## GOAL OF THE EXERCISE
If a line in the entries below includes "theoremstyle", pick it out and copy it.

Source data
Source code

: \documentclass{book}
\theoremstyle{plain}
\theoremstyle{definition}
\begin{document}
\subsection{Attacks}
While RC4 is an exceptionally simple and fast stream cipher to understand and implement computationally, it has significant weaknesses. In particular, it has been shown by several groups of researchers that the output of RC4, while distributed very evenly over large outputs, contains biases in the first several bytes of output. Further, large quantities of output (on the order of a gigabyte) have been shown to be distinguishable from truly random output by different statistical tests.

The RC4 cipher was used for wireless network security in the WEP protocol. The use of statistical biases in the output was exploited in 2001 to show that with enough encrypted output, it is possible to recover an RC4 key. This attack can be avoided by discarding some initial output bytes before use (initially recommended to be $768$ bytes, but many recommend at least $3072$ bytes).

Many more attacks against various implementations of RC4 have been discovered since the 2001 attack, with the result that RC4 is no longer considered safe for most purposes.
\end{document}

## SOLUTION FOR THIS EXERCISE
\theoremstyle{plain}
\theoremstyle{definition}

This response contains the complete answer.